Chiral Separation MCI GEL® HPLC Columns

MCI GEL® CRS10W and its companion product MCI GEL® CRS15W (an optical isomer of CRS10W) are based on a 3 µm with 100 Å mean pore diameter of silica gel coated with N, N-Dioctyl -L(or D)-alanine which is a novel optical activated ligand. The chiral resolution mechanism is a combination of ligand exchange and hydrophobic interaction. A copper sulfate aqueous solution is used as an eluent. Elution samples are directly detected at a wave length of 254 nm because the complex compound, composed of the sample molecule and copper in the eulent, are the objects of detection.
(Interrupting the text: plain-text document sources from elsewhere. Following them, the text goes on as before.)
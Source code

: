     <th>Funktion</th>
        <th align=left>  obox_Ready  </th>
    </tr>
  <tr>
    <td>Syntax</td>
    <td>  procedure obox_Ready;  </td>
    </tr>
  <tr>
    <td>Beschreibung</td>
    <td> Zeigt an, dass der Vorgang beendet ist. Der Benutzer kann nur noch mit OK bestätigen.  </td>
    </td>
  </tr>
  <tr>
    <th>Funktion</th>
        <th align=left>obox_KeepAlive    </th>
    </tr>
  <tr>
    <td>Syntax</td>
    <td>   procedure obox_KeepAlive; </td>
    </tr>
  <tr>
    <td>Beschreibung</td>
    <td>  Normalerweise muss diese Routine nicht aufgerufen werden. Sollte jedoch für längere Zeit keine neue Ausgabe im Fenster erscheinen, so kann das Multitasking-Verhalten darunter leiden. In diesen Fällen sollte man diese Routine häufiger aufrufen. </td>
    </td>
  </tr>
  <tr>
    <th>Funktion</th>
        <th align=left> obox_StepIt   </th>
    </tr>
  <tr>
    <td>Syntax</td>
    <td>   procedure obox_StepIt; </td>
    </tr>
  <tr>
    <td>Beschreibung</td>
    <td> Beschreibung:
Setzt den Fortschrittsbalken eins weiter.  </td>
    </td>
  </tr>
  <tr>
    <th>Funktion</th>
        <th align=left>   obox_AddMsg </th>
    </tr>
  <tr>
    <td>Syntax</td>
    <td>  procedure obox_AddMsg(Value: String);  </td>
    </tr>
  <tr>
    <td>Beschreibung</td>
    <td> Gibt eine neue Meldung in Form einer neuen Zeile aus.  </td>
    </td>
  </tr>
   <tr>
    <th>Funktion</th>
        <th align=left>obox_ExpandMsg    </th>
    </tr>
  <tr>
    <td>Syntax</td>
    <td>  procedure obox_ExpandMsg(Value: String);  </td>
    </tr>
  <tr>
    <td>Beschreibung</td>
With the CRS10W, D-isomers generally elute in front of L-isomers while L-isomers elute ahead of D-isomers on the CRS15W. The hydrophobic interaction mechanism allows hydrophilic samples to elute faster than hydrophobic molecules. Long alkyl chain or aromatic compounds will elute late or require an organic solvent (CH₃CN or CH₃OH, max. of 15 v/v%) to prevent absorption onto the stationary phase.

Separation Performance:

• The CRS series columns separate over 20 D,L-α-Amino acids by only single column. The columns separate not  only α-Amino acids but also α-Hydroxy carboxylic acids and derivative amino acids such as Acetylated amino acids.
• The columns provide excellent resolution operated at room temperature.
• The columns show high durability.

ProtEx series are for ion exchange for sample proteins.